А потом я сделал такую немного нечестную вещь. Я пошёл на майскую олимпиаду. Тогда было две олимпиады: мартовская и майская. Я пошёл на майскую олимпиаду, прикинувшись, что я 11-классник. И, на удивление, я там набрал то ли 6, то ли 7 баллов. То есть не двойку. Для меня это было просто удивительно. Оказалось, что я могу что-то сделать.

Потом у меня был друг, который учился в седьмой школе, что между улицей Марии Ульяновой и улицей Крупской. Там был математический класс, где геометрию вела Ирина Игоревна Юдина — соавтор учебника Атанасяна. И Сергей Алексеевич Шестаков, причастный к ГИА лет пять назад, там вел алгебру.

И меня этот друг туда привел и показал этим учителям. Я сказал, что я хочу заниматься математикой. Они на меня посмотрели и дали какую-то огромную тонну задач на лето. Я все это лето решал задачи, пришел к ним, показал эти исписанные тетрадки. Они какие-то вопросы позадавали, и я попал в 11 класс в седьмую школу.

Там конечно были совсем другие дети, с другими лицами, и атмосфера была такая соревновательная. Весь 11 класс у нас были соревнования, кто круче решает задачки.

Я должен обязательно упомянуть про Алфёрова Александра Викторовича, который тогда был недавним выпускником мехмата. Именно он вел у меня алгебру и был классным руководителем. Мы были его первым классом, который он выпускал.
Ты вот упомянул, что у тебя папа заведующий лабораторией. Какое влияние родители оказывали на твой выбор вуза?

Это был ключевой момент, что отец отвез меня на олимпиаду, и у меня что-то щелкнуло. Кроме этого, папа сам в детстве хотел поступить на мехмат, но он сильно увлекался шахматами. И то время, которое нужно было готовиться к вступительным, он еще играл в шахматы и не знал, что ему нравится математика. Он думал, что ему нравятся шахматы. А потом, когда все изменилось, он в итоге закончил МТУСИ и защитил диссертацию кандидата технических наук по кодированию. Так что, если смотреть уже в конец нашего интервью, я работаю в компании, которая занимается связью, и все сходится.
А мама кем работает, кто она по образованию?

Мама закончила в Тульский политехнический. Изучала там математику.
Инженерно-математическая семья получается.

Да, скорее физики, чем лирики.
Чем был обусловлен выбор отделения механики?

Сейчас будет небольшой рассказ о том, как я готовился.
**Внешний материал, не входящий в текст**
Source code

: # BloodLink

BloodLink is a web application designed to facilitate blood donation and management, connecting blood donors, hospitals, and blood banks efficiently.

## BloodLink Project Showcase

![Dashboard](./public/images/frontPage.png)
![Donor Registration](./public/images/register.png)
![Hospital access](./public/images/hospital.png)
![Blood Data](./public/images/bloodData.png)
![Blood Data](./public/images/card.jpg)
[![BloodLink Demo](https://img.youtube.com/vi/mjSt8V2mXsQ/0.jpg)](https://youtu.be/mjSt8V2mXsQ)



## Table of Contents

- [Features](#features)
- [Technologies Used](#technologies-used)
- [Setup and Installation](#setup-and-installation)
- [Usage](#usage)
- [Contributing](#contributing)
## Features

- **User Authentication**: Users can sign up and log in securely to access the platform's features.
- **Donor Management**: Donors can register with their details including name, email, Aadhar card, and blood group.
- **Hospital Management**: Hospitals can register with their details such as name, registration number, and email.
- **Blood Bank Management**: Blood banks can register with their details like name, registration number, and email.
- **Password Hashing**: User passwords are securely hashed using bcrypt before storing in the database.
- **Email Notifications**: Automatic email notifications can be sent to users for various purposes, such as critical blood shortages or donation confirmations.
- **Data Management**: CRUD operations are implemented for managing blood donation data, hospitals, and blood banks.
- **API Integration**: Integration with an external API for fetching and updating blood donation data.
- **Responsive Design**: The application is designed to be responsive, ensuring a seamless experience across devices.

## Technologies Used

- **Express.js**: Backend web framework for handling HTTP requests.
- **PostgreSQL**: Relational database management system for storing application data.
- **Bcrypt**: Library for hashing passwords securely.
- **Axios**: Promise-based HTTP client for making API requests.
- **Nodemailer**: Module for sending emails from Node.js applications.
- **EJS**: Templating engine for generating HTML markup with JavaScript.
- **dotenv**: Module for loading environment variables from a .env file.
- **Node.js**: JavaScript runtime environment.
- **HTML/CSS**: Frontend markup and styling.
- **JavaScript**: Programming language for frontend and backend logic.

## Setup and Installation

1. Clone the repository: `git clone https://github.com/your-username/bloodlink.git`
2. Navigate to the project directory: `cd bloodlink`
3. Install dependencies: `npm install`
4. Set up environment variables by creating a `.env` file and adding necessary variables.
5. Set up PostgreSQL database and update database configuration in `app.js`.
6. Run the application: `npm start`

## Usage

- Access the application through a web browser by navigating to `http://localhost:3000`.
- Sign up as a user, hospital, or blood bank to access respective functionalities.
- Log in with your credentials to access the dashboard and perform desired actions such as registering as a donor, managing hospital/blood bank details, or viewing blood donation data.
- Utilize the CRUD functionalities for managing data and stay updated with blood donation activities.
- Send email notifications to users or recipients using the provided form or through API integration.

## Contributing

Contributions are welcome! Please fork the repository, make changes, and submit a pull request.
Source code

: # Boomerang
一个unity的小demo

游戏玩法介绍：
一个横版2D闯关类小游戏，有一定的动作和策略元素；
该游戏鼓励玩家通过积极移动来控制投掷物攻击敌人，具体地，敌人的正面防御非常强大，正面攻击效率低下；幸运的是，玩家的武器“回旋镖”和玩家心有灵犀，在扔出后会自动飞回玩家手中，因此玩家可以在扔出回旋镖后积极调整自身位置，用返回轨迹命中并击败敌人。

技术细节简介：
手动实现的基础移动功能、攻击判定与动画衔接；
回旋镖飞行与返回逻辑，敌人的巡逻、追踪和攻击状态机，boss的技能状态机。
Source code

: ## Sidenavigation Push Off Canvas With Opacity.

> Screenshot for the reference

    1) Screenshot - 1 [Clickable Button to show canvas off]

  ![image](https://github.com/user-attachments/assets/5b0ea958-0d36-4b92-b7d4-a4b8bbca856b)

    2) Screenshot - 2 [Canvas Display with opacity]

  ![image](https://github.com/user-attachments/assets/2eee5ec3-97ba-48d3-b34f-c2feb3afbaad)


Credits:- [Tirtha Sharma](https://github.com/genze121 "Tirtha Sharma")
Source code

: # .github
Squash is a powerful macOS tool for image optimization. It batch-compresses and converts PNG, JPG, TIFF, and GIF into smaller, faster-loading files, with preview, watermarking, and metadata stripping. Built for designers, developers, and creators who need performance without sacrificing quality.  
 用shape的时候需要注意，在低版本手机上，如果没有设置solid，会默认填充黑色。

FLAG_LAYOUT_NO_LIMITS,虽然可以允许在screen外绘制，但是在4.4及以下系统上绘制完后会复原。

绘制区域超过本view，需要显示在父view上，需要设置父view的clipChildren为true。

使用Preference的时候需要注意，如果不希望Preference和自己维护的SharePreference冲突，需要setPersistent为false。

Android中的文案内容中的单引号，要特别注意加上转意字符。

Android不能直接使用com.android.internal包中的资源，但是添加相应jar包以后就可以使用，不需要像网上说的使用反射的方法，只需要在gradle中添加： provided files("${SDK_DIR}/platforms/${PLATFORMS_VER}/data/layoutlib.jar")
Мы не могли позволить себе репетитора — это было дорого для нас, и я решил, что буду сам готовиться. Ну как сам? Еще же была школа, еще были ребята, которые со мной учились. Мы обменивались и знаниями, которые они получали от репетиторов. Но, по факту, я готовился без репетитора.
В школе обмен информацией о том, как готовиться, был?

В общем, да. Еще я помню, что был Ткачук, у которого было много написано по поводу того, как сдавать, с некоторым акцентом на времена, когда был актуален пятый пункт. В мое время этого в массовом порядке уже не случалось. Но все равно некоторые указания были.

Я готовился исключительно на мехмат. То есть очень мало готовился по физике. Я с треском провалил мартовскую олимпиаду, потому что там нужно было сдавать предварительный тест, чтобы на нее попасть. Я там совершил просто массу каких-то тактических ошибок, то есть стал решать сложные задачи из конца теста. Они не решались, и я просто не набрал удовлетворительный балл, чтобы пройти на мартовскую олимпиаду. Это был чрезвычайный позор, учитывая, что я тогда думал, что я могу решать все, что угодно. Потому что я готовился очень серьезно.

Когда я пришел в седьмую школу, дети занимались математикой годами, а я занимался математикой несколько месяцев. Поэтому я пахал с утра до вечера. Это было очень интересно, я целый год был погружен. Можно было месяц прокручивать задачку по геометрии. Было очень захватывающее время.
В итоге ты поступил с майского досрока или с июльских экзаменов?

Я поступил с майских. Я еще попытался поступить на физфак. В марте я пролетел мимо мехмата, поэтому я пошел на олимпиаду на физфак. Математику я там сделал на четверку по пятибалльной шкале. Но физику я провалил абсолютно, потому что не готовился. Если какие-то задачи по механике я готовил, то, когда дошло дело до оптики и еще чего-нибудь в таком духе, это был ноль. Поэтому на физфак в марте я не поступил.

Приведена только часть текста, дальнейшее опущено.